As I was working on this, I ran across a problem, found the solution, and thought I’d blog about it to try and kick start me back into blogging. I already answered my own question on Stack Overflow, but will explain here.

I needed to create a custom WinRT component to do some stuff that I either wouldn’t be able to or didn’t know how to do with the javascript libraries available to me. I had a javascript class defined like this:

WinJS.Namespace.define("MyApp", {
  MyClass: WinJS.Class.define(function() {
    //constructor function
  },
  { /*instance members*/ },
  { /*static members*/ })
});

This gives me an object I can access in javascript: var foo = new MyApp.MyClass();

I created my WinRT component like this:

namespace MyApp
{
  public sealed class SomeClass
  {
    public int SomeMethod()
    {
      return 42;
    }
  }
}

 

With the thought that from my javascript, I’d be able to do this:

var foo = new MyApp.MyClass();
var bar = new MyApp.SomeClass(); //from WinRT component
foo.SomeProperty = bar.SomeMethod();

 

When I tried this, I got the following error when trying to construct MyApp.MyClass (the object defined in Javascript)

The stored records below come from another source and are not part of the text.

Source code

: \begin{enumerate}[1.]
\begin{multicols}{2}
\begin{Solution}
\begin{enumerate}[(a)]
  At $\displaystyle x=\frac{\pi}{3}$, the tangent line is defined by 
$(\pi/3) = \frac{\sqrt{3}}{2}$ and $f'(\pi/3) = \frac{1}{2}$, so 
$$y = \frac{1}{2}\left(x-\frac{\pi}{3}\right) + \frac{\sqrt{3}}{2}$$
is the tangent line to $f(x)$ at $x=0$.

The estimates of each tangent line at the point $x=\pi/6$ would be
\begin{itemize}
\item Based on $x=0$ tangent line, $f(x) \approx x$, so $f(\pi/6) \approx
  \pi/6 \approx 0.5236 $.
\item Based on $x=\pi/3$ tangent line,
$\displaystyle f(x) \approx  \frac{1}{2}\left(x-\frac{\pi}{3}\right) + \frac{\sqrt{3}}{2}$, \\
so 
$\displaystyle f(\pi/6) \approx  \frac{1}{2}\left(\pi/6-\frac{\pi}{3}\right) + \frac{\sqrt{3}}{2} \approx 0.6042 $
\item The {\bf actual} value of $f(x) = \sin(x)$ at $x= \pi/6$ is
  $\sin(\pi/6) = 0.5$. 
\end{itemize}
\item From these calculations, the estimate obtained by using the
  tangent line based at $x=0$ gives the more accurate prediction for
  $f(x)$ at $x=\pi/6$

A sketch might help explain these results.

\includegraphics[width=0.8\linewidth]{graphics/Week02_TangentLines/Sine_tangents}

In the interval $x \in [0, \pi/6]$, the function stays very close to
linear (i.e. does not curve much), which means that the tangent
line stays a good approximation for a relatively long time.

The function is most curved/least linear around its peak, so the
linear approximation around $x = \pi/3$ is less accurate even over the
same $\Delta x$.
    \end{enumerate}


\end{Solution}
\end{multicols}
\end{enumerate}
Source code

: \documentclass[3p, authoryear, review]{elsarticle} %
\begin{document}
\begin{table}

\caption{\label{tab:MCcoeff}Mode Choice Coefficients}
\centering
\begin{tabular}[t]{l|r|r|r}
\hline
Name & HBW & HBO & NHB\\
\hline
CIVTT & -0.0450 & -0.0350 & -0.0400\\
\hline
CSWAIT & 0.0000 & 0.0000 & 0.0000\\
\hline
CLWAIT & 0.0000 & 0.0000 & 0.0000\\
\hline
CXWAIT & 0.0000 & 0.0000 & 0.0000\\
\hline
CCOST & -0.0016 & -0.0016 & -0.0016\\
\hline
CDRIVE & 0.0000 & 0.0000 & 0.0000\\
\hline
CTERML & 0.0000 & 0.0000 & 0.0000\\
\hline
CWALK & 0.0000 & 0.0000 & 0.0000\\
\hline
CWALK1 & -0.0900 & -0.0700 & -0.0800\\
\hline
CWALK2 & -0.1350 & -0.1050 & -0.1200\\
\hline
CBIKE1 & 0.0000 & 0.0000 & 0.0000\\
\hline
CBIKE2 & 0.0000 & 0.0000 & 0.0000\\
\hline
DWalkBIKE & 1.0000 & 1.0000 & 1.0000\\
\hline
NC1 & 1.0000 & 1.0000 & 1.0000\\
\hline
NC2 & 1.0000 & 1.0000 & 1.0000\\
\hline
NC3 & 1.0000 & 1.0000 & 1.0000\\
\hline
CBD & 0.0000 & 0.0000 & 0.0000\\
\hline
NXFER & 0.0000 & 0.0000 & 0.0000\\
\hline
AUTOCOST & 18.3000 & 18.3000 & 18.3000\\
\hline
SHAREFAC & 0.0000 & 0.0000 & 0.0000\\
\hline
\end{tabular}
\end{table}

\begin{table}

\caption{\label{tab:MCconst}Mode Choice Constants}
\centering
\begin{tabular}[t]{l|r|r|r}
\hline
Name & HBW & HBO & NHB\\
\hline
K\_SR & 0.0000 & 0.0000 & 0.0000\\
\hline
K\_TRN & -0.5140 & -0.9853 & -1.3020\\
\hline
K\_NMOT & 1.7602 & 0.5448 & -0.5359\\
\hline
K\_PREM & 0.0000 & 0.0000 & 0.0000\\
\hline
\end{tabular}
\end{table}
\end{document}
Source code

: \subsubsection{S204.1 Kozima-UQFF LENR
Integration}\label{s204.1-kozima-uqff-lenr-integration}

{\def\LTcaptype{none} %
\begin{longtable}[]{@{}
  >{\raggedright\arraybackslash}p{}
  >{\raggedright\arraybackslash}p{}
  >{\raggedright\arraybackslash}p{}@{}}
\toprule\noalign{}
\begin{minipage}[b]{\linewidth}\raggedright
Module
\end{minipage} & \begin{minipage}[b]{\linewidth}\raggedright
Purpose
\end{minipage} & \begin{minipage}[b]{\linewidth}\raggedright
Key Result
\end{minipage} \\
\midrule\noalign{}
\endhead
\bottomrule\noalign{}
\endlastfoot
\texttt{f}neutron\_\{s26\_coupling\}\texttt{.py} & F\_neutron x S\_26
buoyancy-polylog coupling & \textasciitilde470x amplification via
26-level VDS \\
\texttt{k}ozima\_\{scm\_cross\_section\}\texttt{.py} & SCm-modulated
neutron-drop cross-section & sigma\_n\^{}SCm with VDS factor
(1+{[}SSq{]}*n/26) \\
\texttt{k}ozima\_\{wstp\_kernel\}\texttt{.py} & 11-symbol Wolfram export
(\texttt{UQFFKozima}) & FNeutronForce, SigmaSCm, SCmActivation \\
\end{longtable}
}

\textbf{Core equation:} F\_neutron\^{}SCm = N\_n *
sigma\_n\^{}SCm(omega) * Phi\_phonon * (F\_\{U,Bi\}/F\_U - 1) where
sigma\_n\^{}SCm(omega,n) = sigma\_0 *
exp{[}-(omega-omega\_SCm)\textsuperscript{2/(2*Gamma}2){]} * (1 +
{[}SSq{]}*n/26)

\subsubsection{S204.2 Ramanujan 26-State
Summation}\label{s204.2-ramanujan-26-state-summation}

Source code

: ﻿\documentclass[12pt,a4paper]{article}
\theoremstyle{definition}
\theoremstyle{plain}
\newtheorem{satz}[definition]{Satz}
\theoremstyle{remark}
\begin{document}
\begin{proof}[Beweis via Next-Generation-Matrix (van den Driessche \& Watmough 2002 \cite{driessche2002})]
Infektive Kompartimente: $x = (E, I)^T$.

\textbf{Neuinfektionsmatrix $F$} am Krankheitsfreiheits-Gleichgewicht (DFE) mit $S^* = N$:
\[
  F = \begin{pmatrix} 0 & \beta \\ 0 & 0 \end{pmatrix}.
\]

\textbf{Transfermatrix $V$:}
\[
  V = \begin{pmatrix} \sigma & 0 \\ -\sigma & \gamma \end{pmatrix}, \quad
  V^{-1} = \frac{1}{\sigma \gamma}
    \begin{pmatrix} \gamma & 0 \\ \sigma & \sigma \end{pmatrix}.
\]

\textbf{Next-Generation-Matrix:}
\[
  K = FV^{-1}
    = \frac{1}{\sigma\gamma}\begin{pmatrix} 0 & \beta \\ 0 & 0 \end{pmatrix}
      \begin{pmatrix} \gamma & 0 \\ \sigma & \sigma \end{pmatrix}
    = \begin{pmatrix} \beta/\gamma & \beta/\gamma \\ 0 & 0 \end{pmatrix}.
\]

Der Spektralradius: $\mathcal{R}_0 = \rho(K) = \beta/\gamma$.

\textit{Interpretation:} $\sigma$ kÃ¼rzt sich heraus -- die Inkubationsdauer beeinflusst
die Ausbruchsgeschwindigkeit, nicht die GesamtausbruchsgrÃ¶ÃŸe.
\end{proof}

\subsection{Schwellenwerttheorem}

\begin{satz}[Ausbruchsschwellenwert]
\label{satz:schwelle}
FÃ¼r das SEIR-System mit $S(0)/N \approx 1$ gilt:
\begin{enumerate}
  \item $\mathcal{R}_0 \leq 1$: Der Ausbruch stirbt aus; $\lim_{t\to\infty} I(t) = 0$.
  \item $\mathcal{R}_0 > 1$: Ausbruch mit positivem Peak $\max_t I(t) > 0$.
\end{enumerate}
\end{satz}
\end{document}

0x800a01bd - Javascript runtime error: Object doesn't support this action.

I puzzled for a bit, then noticed while debugging that my “MyApp” namespace didn’t have anything in it other than the WinRT component. I changed my WinRT component to this:

namespace MyAppUtils
{
  public sealed class SomeClass
  {
    //etc
  }
}
And after this, everything was fine. So, lesson learned: If you’re using Javascript and create a custom WinRT component, make sure that the WinRT component is in a namespace all its own. Not sure why this happens, and if I find out why or if MS says something about this somewhere, I’ll come back and update this.